TASK GOAL:
In the copy, include every entry exactly but none of its images.

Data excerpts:
- - -

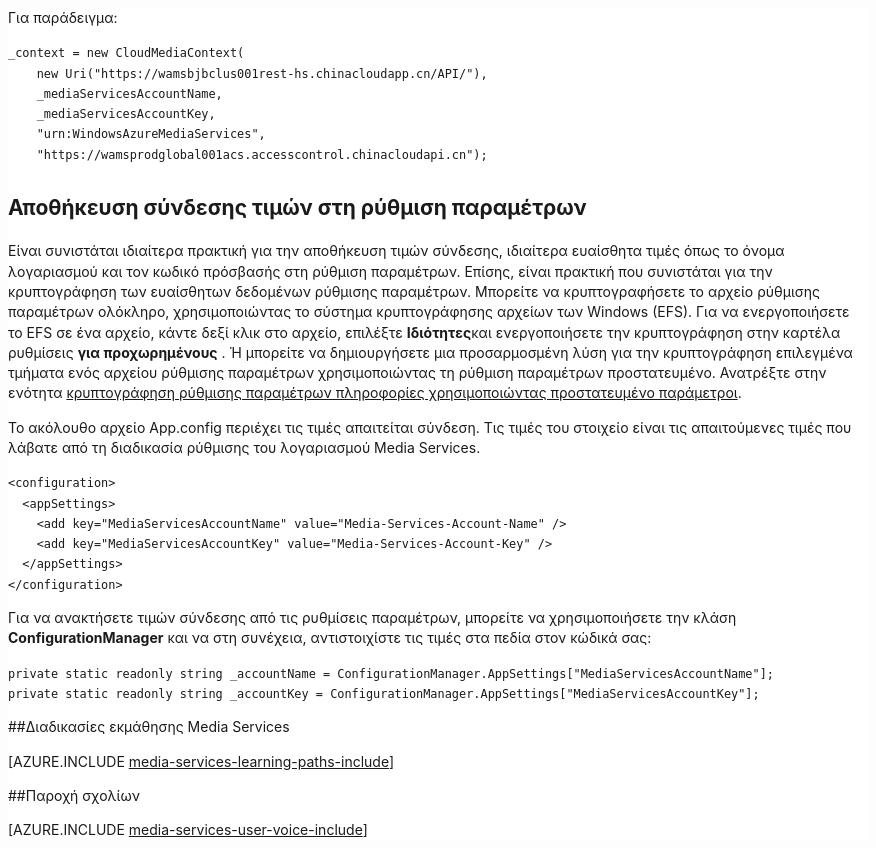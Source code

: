 Για παράδειγμα:


    _context = new CloudMediaContext(
        new Uri("https://wamsbjbclus001rest-hs.chinacloudapp.cn/API/"),
        _mediaServicesAccountName,
        _mediaServicesAccountKey,
        "urn:WindowsAzureMediaServices",
        "https://wamsprodglobal001acs.accesscontrol.chinacloudapi.cn");


## <a name="storing-connection-values-in-configuration"></a>Αποθήκευση σύνδεσης τιμών στη ρύθμιση παραμέτρων

Είναι συνιστάται ιδιαίτερα πρακτική για την αποθήκευση τιμών σύνδεσης, ιδιαίτερα ευαίσθητα τιμές όπως το όνομα λογαριασμού και τον κωδικό πρόσβασής στη ρύθμιση παραμέτρων. Επίσης, είναι πρακτική που συνιστάται για την κρυπτογράφηση των ευαίσθητων δεδομένων ρύθμισης παραμέτρων. Μπορείτε να κρυπτογραφήσετε το αρχείο ρύθμισης παραμέτρων ολόκληρο, χρησιμοποιώντας το σύστημα κρυπτογράφησης αρχείων των Windows (EFS). Για να ενεργοποιήσετε το EFS σε ένα αρχείο, κάντε δεξί κλικ στο αρχείο, επιλέξτε **Ιδιότητες**και ενεργοποιήσετε την κρυπτογράφηση στην καρτέλα ρυθμίσεις **για προχωρημένους** . Ή μπορείτε να δημιουργήσετε μια προσαρμοσμένη λύση για την κρυπτογράφηση επιλεγμένα τμήματα ενός αρχείου ρύθμισης παραμέτρων χρησιμοποιώντας τη ρύθμιση παραμέτρων προστατευμένο. Ανατρέξτε στην ενότητα [κρυπτογράφηση ρύθμισης παραμέτρων πληροφορίες χρησιμοποιώντας προστατευμένο παράμετροι](https://msdn.microsoft.com/library/53tyfkaw.aspx).

Το ακόλουθο αρχείο App.config περιέχει τις τιμές απαιτείται σύνδεση. Τις τιμές του <appSettings> στοιχείο είναι τις απαιτούμενες τιμές που λάβατε από τη διαδικασία ρύθμισης του λογαριασμού Media Services.

    <configuration>
      <appSettings>
        <add key="MediaServicesAccountName" value="Media-Services-Account-Name" />
        <add key="MediaServicesAccountKey" value="Media-Services-Account-Key" />
      </appSettings>
    </configuration>


Για να ανακτήσετε τιμών σύνδεσης από τις ρυθμίσεις παραμέτρων, μπορείτε να χρησιμοποιήσετε την κλάση **ConfigurationManager** και να στη συνέχεια, αντιστοιχίστε τις τιμές στα πεδία στον κώδικά σας:
    
    private static readonly string _accountName = ConfigurationManager.AppSettings["MediaServicesAccountName"];
    private static readonly string _accountKey = ConfigurationManager.AppSettings["MediaServicesAccountKey"];



##<a name="media-services-learning-paths"></a>Διαδικασίες εκμάθησης Media Services

[AZURE.INCLUDE [media-services-learning-paths-include](../../includes/media-services-learning-paths-include.md)]

##<a name="provide-feedback"></a>Παροχή σχολίων

[AZURE.INCLUDE [media-services-user-voice-include](../../includes/media-services-user-voice-include.md)]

- - -

RESPONSE AREA:
Source code

: Για παράδειγμα:


    _context = new CloudMediaContext(
        new Uri("https://wamsbjbclus001rest-hs.chinacloudapp.cn/API/"),
        _mediaServicesAccountName,
        _mediaServicesAccountKey,
        "urn:WindowsAzureMediaServices",
        "https://wamsprodglobal001acs.accesscontrol.chinacloudapi.cn");


## <a name="storing-connection-values-in-configuration"></a>Αποθήκευση σύνδεσης τιμών στη ρύθμιση παραμέτρων

Είναι συνιστάται ιδιαίτερα πρακτική για την αποθήκευση τιμών σύνδεσης, ιδιαίτερα ευαίσθητα τιμές όπως το όνομα λογαριασμού και τον κωδικό πρόσβασής στη ρύθμιση παραμέτρων. Επίσης, είναι πρακτική που συνιστάται για την κρυπτογράφηση των ευαίσθητων δεδομένων ρύθμισης παραμέτρων. Μπορείτε να κρυπτογραφήσετε το αρχείο ρύθμισης παραμέτρων ολόκληρο, χρησιμοποιώντας το σύστημα κρυπτογράφησης αρχείων των Windows (EFS). Για να ενεργοποιήσετε το EFS σε ένα αρχείο, κάντε δεξί κλικ στο αρχείο, επιλέξτε **Ιδιότητες**και ενεργοποιήσετε την κρυπτογράφηση στην καρτέλα ρυθμίσεις **για προχωρημένους** . Ή μπορείτε να δημιουργήσετε μια προσαρμοσμένη λύση για την κρυπτογράφηση επιλεγμένα τμήματα ενός αρχείου ρύθμισης παραμέτρων χρησιμοποιώντας τη ρύθμιση παραμέτρων προστατευμένο. Ανατρέξτε στην ενότητα [κρυπτογράφηση ρύθμισης παραμέτρων πληροφορίες χρησιμοποιώντας προστατευμένο παράμετροι](https://msdn.microsoft.com/library/53tyfkaw.aspx).

Το ακόλουθο αρχείο App.config περιέχει τις τιμές απαιτείται σύνδεση. Τις τιμές του <appSettings> στοιχείο είναι τις απαιτούμενες τιμές που λάβατε από τη διαδικασία ρύθμισης του λογαριασμού Media Services.

    <configuration>
      <appSettings>
        <add key="MediaServicesAccountName" value="Media-Services-Account-Name" />
        <add key="MediaServicesAccountKey" value="Media-Services-Account-Key" />
      </appSettings>
    </configuration>


Για να ανακτήσετε τιμών σύνδεσης από τις ρυθμίσεις παραμέτρων, μπορείτε να χρησιμοποιήσετε την κλάση **ConfigurationManager** και να στη συνέχεια, αντιστοιχίστε τις τιμές στα πεδία στον κώδικά σας:
    
    private static readonly string _accountName = ConfigurationManager.AppSettings["MediaServicesAccountName"];
    private static readonly string _accountKey = ConfigurationManager.AppSettings["MediaServicesAccountKey"];



##<a name="media-services-learning-paths"></a>Διαδικασίες εκμάθησης Media Services

[AZURE.INCLUDE [media-services-learning-paths-include](../../includes/media-services-learning-paths-include.md)]

##<a name="provide-feedback"></a>Παροχή σχολίων

[AZURE.INCLUDE [media-services-user-voice-include](../../includes/media-services-user-voice-include.md)]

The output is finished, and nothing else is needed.